Equation 12 · A History of Small and On-Device AI
What does this equation mean?
Read the formula alongside the article passage below. Each part has a deeper page with its role in the equation, the supporting passage and nearby citations.
This mathematical expression combines the displayed quantities; its precise role follows from the surrounding article text. Read the equation part by part below; each part has a contextual explanation and a link to its mathematical background.
Read it piece by piece
Symbol T
T is a part of this expression. Its role is fixed by the surrounding article and by the operations shown in the formula.
How to interpret it
Read this expression with the definitions, units, and assumptions supplied by the article.

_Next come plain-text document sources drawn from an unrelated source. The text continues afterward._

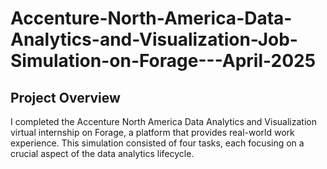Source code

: # Accenture-North-America-Data-Analytics-and-Visualization-Job-Simulation-on-Forage---April-2025
## Project Overview
I completed the Accenture North America Data Analytics and Visualization virtual internship on Forage, a platform that provides real-world work experience. This simulation consisted of four tasks, each focusing on a crucial aspect of the data analytics lifecycle.
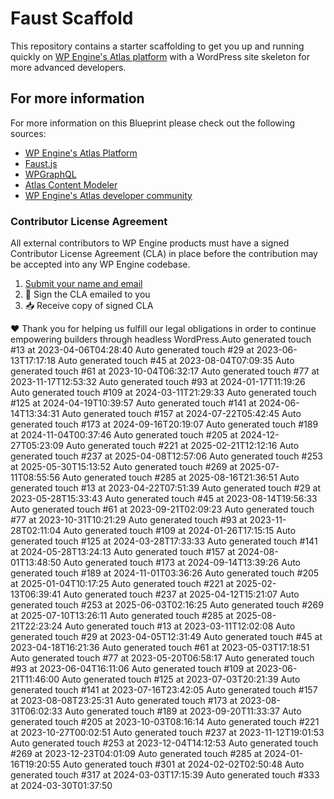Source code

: # Faust Scaffold

This repository contains a starter scaffolding to get you up and running quickly on [WP Engine's Atlas platform](https://wpengine.com/atlas/) with a WordPress site skeleton for more advanced developers.

## For more information

For more information on this Blueprint please check out the following sources:

- [WP Engine's Atlas Platform](https://wpengine.com/atlas/)
- [Faust.js](https://faustjs.org)
- [WPGraphQL](https://www.wpgraphql.com)
- [Atlas Content Modeler](https://wordpress.org/plugins/atlas-content-modeler/)
- [WP Engine's Atlas developer community](https://developers.wpengine.com)

### Contributor License Agreement

All external contributors to WP Engine products must have a signed Contributor License Agreement (CLA) in place before the contribution may be accepted into any WP Engine codebase.

1. [Submit your name and email](https://wpeng.in/cla/)
2. 📝 Sign the CLA emailed to you
3. 📥 Receive copy of signed CLA

❤️ Thank you for helping us fulfill our legal obligations in order to continue empowering builders through headless WordPress.Auto generated touch #13 at 2023-04-06T04:28:40
Auto generated touch #29 at 2023-06-13T17:17:18
Auto generated touch #45 at 2023-08-04T07:09:35
Auto generated touch #61 at 2023-10-04T06:32:17
Auto generated touch #77 at 2023-11-17T12:53:32
Auto generated touch #93 at 2024-01-17T11:19:26
Auto generated touch #109 at 2024-03-11T21:29:33
Auto generated touch #125 at 2024-04-19T10:39:57
Auto generated touch #141 at 2024-06-14T13:34:31
Auto generated touch #157 at 2024-07-22T05:42:45
Auto generated touch #173 at 2024-09-16T20:19:07
Auto generated touch #189 at 2024-11-04T00:37:46
Auto generated touch #205 at 2024-12-27T05:23:09
Auto generated touch #221 at 2025-02-21T12:12:16
Auto generated touch #237 at 2025-04-08T12:57:06
Auto generated touch #253 at 2025-05-30T15:13:52
Auto generated touch #269 at 2025-07-11T08:55:56
Auto generated touch #285 at 2025-08-16T21:36:51
Auto generated touch #13 at 2023-04-22T07:51:39
Auto generated touch #29 at 2023-05-28T15:33:43
Auto generated touch #45 at 2023-08-14T19:56:33
Auto generated touch #61 at 2023-09-21T02:09:23
Auto generated touch #77 at 2023-10-31T10:21:29
Auto generated touch #93 at 2023-11-28T02:11:04
Auto generated touch #109 at 2024-01-26T17:15:15
Auto generated touch #125 at 2024-03-28T17:33:33
Auto generated touch #141 at 2024-05-28T13:24:13
Auto generated touch #157 at 2024-08-01T13:48:50
Auto generated touch #173 at 2024-09-14T13:39:26
Auto generated touch #189 at 2024-11-01T03:36:26
Auto generated touch #205 at 2025-01-04T10:17:25
Auto generated touch #221 at 2025-02-13T06:39:41
Auto generated touch #237 at 2025-04-12T15:21:07
Auto generated touch #253 at 2025-06-03T02:16:25
Auto generated touch #269 at 2025-07-10T13:26:11
Auto generated touch #285 at 2025-08-21T22:23:24
Auto generated touch #13 at 2023-03-11T12:02:08
Auto generated touch #29 at 2023-04-05T12:31:49
Auto generated touch #45 at 2023-04-18T16:21:36
Auto generated touch #61 at 2023-05-03T17:18:51
Auto generated touch #77 at 2023-05-20T06:58:17
Auto generated touch #93 at 2023-06-04T16:11:06
Auto generated touch #109 at 2023-06-21T11:46:00
Auto generated touch #125 at 2023-07-03T20:21:39
Auto generated touch #141 at 2023-07-16T23:42:05
Auto generated touch #157 at 2023-08-08T23:25:31
Auto generated touch #173 at 2023-08-31T06:02:33
Auto generated touch #189 at 2023-09-20T11:33:37
Auto generated touch #205 at 2023-10-03T08:16:14
Auto generated touch #221 at 2023-10-27T00:02:51
Auto generated touch #237 at 2023-11-12T19:01:53
Auto generated touch #253 at 2023-12-04T14:12:53
Auto generated touch #269 at 2023-12-23T04:01:09
Auto generated touch #285 at 2024-01-16T19:20:55
Auto generated touch #301 at 2024-02-02T02:50:48
Auto generated touch #317 at 2024-03-03T17:15:39
Auto generated touch #333 at 2024-03-30T01:37:50
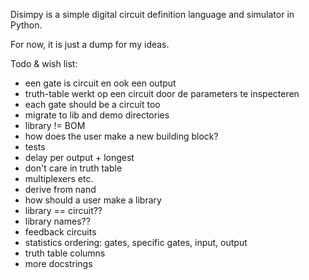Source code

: Disimpy is a simple digital circuit 
definition language and simulator in Python.

For now, it is just a dump for my ideas.

Todo & wish list:
- een gate is circuit en ook een output
- truth-table werkt op een circuit door de parameters te inspecteren
- each gate should be a circuit too
- migrate to lib and demo directories
- library != BOM
- how does the user make a new building block?
- tests
- delay per output + longest
- don't care in truth table
- multiplexers etc.
- derive from nand
- how should a user make a library
- library == circuit??
- library names??
- feedback circuits
- statistics ordering: gates, specific gates, input, output
- truth table columns
- more docstrings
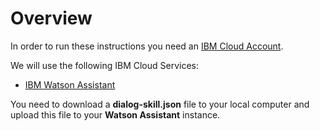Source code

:# Overview

In order to run these instructions you need an [IBM Cloud  Account](https://cloud.ibm.com/registration).

We will use the following IBM Cloud Services:

* [IBM Watson Assistant](https://cloud.ibm.com/catalog/services/watson-assistant)

You need to download a **dialog-skill.json** file to your local computer and upload this file to your **Watson Assistant** instance.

What the article says around this equation
where are the teacher’s pre-softmax logits. “Using a higher value for T produces a softer probability distribution over classes” [ 4 ] , and it is precisely that softness — the relative probabilities the teacher assigns to the wrong answers, not only the single correct label — that carries information a hard label discards: how confidently a teacher model preferred one wrong answer over another says far more about the shape of its decision boundary than one correct label does. The paper states the mechanism directly: “Knowledge is transferred to the distilled model by training it on a transfer set and using a soft target distribution for each case in the transfer set that is produced by…
Read the full surrounding passage
where are the teacher’s pre-softmax logits. “Using a higher value for T produces a softer probability distribution over classes” [ 4 ] , and it is precisely that softness — the relative probabilities the teacher assigns to the wrong answers, not only the single correct label — that carries information a hard label discards: how confidently a teacher model preferred one wrong answer over another says far more about the shape of its decision boundary than one correct label does. The paper states the mechanism directly: “Knowledge is transferred to the distilled model by training it on a transfer set and using a soft target distribution for each case in the transfer set that is produced by using the cumbersome model with a high temperature in its softmax” [ 4 ] . On a speech-recognition acoustic model, the authors reported that “more than 80% of the improvement in frame classification accuracy achieved by using an ensemble of 10 models is transferred to the distilled model” [ 4 ] — most of what ten expensive models knew, recovered in a single model built to run where the ensemble could not.
Sources cited in the surrounding passage
These citations give research context. Read each source to check which claims it supports.